* _WHAT TO PRODUCE_
The line holding "statistical hingewiesen. In [seinem" and every line after it through the end of the entries below: retype these exactly and nothing more.

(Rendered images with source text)
☆ ☆ ☆ ☆ ☆ ☆ ☆
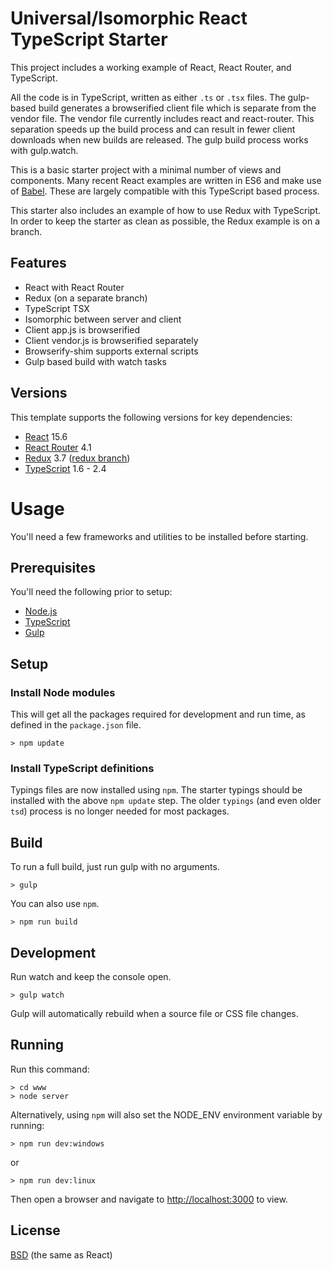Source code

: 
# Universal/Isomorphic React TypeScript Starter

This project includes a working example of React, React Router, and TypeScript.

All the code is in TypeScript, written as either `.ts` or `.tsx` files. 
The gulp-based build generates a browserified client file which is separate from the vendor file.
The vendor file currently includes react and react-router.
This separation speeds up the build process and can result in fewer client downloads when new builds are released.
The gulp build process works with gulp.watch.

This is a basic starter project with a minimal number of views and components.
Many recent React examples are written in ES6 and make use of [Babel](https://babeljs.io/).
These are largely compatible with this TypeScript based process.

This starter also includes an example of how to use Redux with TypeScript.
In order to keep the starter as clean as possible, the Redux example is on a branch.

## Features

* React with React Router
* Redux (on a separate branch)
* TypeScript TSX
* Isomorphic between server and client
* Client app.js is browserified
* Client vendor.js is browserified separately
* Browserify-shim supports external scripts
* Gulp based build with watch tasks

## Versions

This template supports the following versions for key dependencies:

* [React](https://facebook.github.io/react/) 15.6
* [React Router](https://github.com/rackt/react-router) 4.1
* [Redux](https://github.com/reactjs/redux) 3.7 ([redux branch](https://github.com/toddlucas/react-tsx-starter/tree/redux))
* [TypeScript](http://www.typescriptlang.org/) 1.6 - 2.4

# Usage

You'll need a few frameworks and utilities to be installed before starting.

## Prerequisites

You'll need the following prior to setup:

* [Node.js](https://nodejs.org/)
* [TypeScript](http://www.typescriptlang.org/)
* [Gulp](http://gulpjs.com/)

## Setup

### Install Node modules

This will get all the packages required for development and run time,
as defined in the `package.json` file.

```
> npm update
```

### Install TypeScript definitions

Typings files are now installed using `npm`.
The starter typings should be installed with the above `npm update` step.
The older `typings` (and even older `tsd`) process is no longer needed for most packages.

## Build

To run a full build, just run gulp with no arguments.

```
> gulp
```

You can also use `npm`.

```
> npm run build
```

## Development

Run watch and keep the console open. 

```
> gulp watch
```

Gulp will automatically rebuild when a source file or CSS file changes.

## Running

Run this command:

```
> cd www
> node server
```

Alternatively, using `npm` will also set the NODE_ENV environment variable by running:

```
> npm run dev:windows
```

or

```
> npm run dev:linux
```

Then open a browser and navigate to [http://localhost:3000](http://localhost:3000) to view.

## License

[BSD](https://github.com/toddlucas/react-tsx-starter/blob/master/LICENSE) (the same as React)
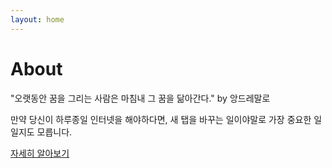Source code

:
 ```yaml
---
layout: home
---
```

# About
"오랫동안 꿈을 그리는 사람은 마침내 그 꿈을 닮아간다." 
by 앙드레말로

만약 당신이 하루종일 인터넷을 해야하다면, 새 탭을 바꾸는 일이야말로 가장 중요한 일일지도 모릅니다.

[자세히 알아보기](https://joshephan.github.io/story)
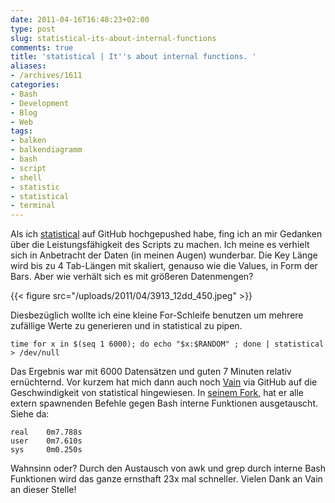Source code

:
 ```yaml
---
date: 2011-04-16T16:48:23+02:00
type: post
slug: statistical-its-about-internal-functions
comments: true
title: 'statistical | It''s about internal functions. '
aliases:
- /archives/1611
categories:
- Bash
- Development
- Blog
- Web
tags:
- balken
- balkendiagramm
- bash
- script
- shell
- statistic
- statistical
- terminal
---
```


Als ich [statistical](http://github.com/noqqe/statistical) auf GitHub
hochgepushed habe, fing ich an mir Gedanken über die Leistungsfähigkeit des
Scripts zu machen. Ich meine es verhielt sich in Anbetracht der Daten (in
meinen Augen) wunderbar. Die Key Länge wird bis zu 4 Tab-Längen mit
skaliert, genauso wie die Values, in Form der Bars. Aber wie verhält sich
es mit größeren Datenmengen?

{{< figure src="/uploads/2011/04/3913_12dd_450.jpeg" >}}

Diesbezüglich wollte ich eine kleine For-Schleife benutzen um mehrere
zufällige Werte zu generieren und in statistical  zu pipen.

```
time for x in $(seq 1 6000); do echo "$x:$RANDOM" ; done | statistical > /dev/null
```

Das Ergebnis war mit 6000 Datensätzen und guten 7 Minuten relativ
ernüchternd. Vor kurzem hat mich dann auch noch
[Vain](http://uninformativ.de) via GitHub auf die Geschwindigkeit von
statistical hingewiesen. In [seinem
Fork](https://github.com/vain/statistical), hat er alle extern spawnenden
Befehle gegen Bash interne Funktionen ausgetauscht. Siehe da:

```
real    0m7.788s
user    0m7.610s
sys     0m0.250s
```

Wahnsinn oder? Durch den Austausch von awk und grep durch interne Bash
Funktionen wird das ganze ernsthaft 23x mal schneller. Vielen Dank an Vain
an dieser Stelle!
☆ ☆ ☆ ☆ ☆ ☆ ☆
* _ANSWER TO THE PROBLEM_
statistical hingewiesen. In [seinem
Fork](https://github.com/vain/statistical), hat er alle extern spawnenden
Befehle gegen Bash interne Funktionen ausgetauscht. Siehe da:

```
real    0m7.788s
user    0m7.610s
sys     0m0.250s
```

Wahnsinn oder? Durch den Austausch von awk und grep durch interne Bash
Funktionen wird das ganze ernsthaft 23x mal schneller. Vielen Dank an Vain
an dieser Stelle!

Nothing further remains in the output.